USS Cassin Young (DD-793): A Fletcher Class Destroyer
ISBN: 978-0-933126-58-9
Contributor: Andrew Nguyen
Review Date: 18 Jun 2013
During World War II, destroyers were the workhorses of the fleets of the major naval combatants. Although small in size, weapons, and capabilities in comparison to the legendary aircraft carriers and battleships of the war, they served a variety of roles. These mainly included functioning as escorts for convoys as well as the larger warships along with surface and shore bombardment action.
One of the main destroyer classes in the war were the Fletcher class with the first ones coming off in the production lines in 1942. With 175 ships built, the Fletchers served as the main American destroyer of the war.
Amongst the names that graced the Fletcher class destroyers was the Cassin Young. Named for US Captain Cassin Young who distinguished himself at Pearl Harbor before losing his life on the USS San Francisco during the fighting around Guadalcanal, the destroyer finished construction in 1943 in California and entered service in 1944. Cassin Young mainly served as an escort for the carriers of Task Force 58 although from time to time, she would serve in a bombardment role. Her most intense action came with the arrival of the kamikaze, which particularly during the Okinawa campaign targeted destroyers serving in the radar picket screens. After the war, she rested in the reserve fleet before the Korean War facilitated her reactivation. Eventually the navy decommissioned her in 1960. Her final resting place would be at the Charlestown Navy Yard in Boston when she became a memorial ship in 1974.
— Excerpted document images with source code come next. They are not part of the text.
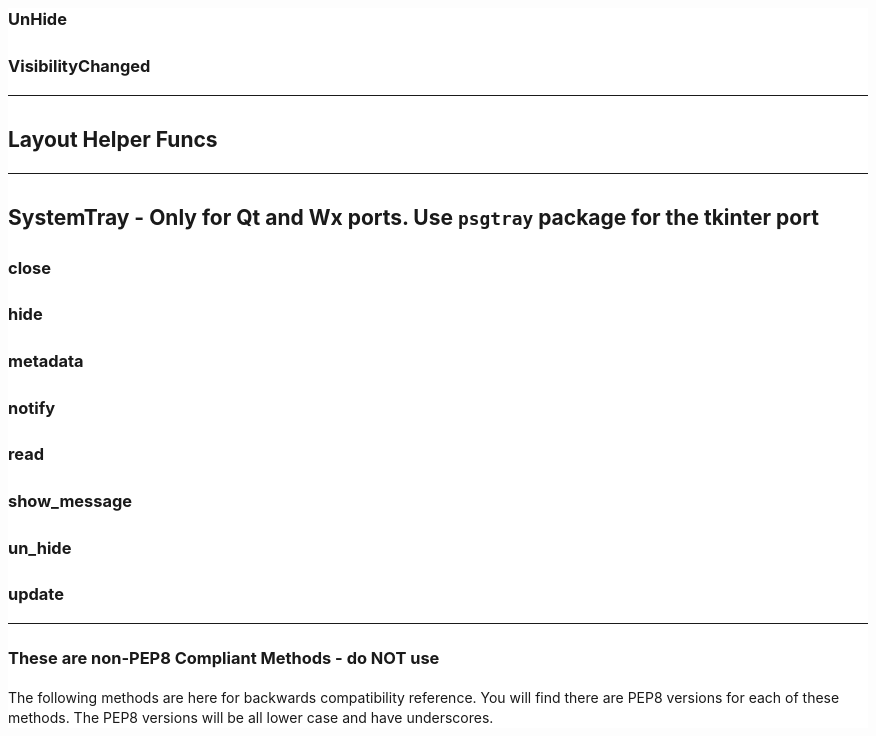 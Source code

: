 
### UnHide


### VisibilityChanged



---------

## Layout Helper Funcs






-----------------


## SystemTray  - Only for Qt and Wx ports. Use `psgtray` package for the tkinter port



### close


### hide



### metadata


### notify


### read


### show_message


### un_hide


### update



---------

### These are non-PEP8 Compliant Methods - do NOT use

The following methods are here for backwards compatibility reference.  You will find there are PEP8 versions for each of these methods.  The PEP8 versions will be all lower case and have underscores.
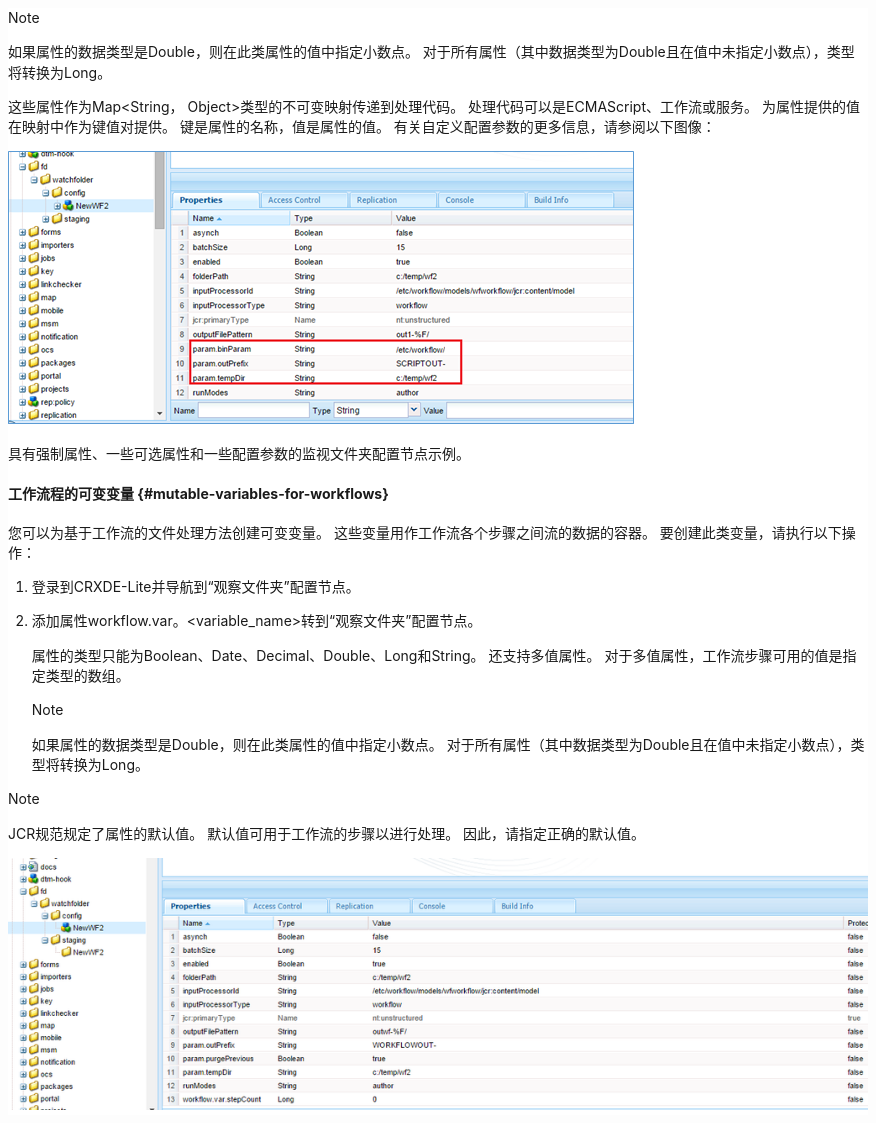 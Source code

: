 >[!NOTE]
>
>如果属性的数据类型是Double，则在此类属性的值中指定小数点。 对于所有属性（其中数据类型为Double且在值中未指定小数点），类型将转换为Long。

这些属性作为Map&lt;String， Object>类型的不可变映射传递到处理代码。 处理代码可以是ECMAScript、工作流或服务。 为属性提供的值在映射中作为键值对提供。 键是属性的名称，值是属性的值。 有关自定义配置参数的更多信息，请参阅以下图像：

![具有强制属性、一些可选属性和一些配置参数的监视文件夹配置节点示例](assets/custom-configuration-parameters.png)

具有强制属性、一些可选属性和一些配置参数的监视文件夹配置节点示例。

#### 工作流程的可变变量 {#mutable-variables-for-workflows}

您可以为基于工作流的文件处理方法创建可变变量。 这些变量用作工作流各个步骤之间流的数据的容器。 要创建此类变量，请执行以下操作：

1. 登录到CRXDE-Lite并导航到“观察文件夹”配置节点。

1. 添加属性workflow.var。&lt;variable_name>转到“观察文件夹”配置节点。

   属性的类型只能为Boolean、Date、Decimal、Double、Long和String。 还支持多值属性。 对于多值属性，工作流步骤可用的值是指定类型的数组。

   >[!NOTE]
   >
   >如果属性的数据类型是Double，则在此类属性的值中指定小数点。 对于所有属性（其中数据类型为Double且在值中未指定小数点），类型将转换为Long。

>[!NOTE]
>
>JCR规范规定了属性的默认值。 默认值可用于工作流的步骤以进行处理。 因此，请指定正确的默认值。

![自定义配置参数2](assets/custom-configuration-parameters2.png)
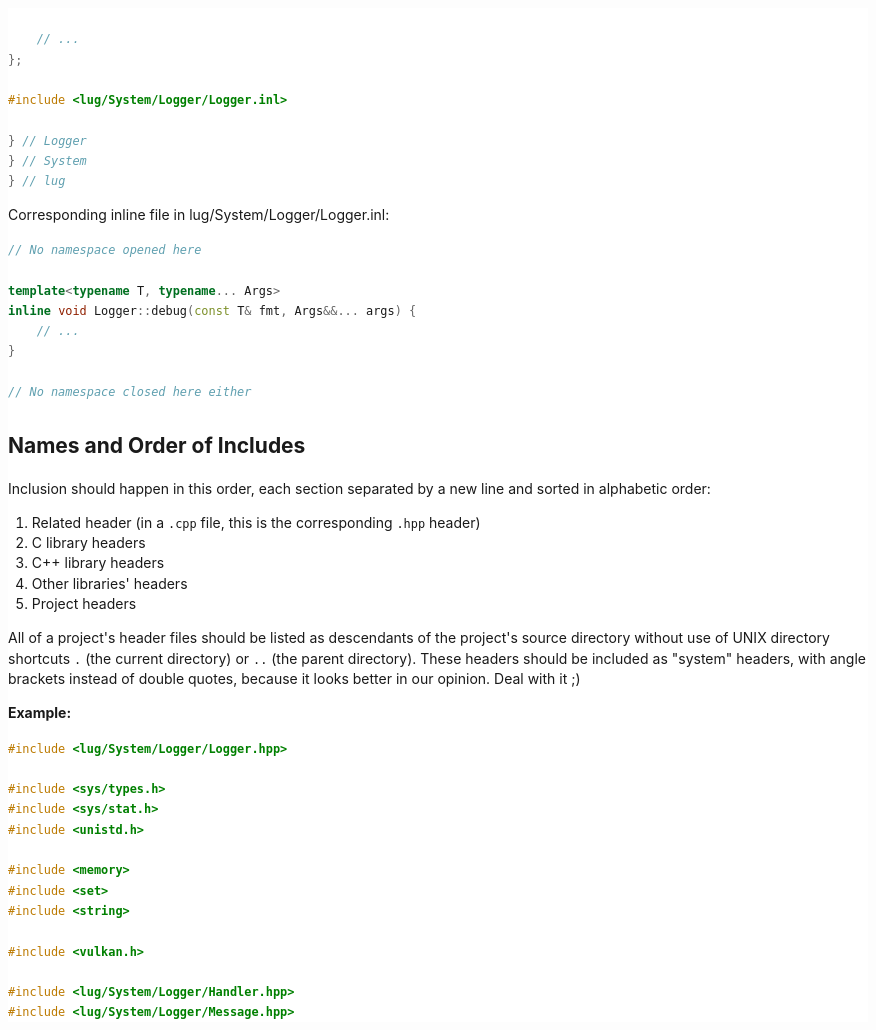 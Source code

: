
 ```cpp

    // ...
};

#include <lug/System/Logger/Logger.inl>

} // Logger
} // System
} // lug
```

Corresponding inline file in lug/System/Logger/Logger.inl:
```cpp
// No namespace opened here

template<typename T, typename... Args>
inline void Logger::debug(const T& fmt, Args&&... args) {
    // ...
}

// No namespace closed here either
```

## Names and Order of Includes

Inclusion should happen in this order, each section separated by a new line and sorted in alphabetic order:

1. Related header (in a `.cpp` file, this is the corresponding `.hpp` header)
2. C library headers
3. C++ library headers
4. Other libraries' headers
5. Project headers

All of a project's header files should be listed as descendants of the project's source directory without use of UNIX directory shortcuts `.` (the current directory) or `..` (the parent directory).
These headers should be included as "system" headers, with angle brackets instead of double quotes, because it looks better in our opinion. Deal with it ;)

**Example:**

```cpp
#include <lug/System/Logger/Logger.hpp>

#include <sys/types.h>
#include <sys/stat.h>
#include <unistd.h>

#include <memory>
#include <set>
#include <string>

#include <vulkan.h>

#include <lug/System/Logger/Handler.hpp>
#include <lug/System/Logger/Message.hpp>
```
The book USS Cassin Young [DD-793]: A Fletcher Class Destroyer is essentially a brief history of the warship. It first starts with discussing the captain her name comes from before diving into the functions of the Fletcher class destroyers including their weapon systems and crew. The remaining sections of the book deal with the combat history of the Cassin Young before her transition to a memorial warship. Throughout the book, there are diagrams and foldouts, which display the design of the Fletcher class destroyer along with a basic destroyer engineering plant that the ships would have. At the end are appendices for the destroyer dealing with her crew and operating history as well as capabilities.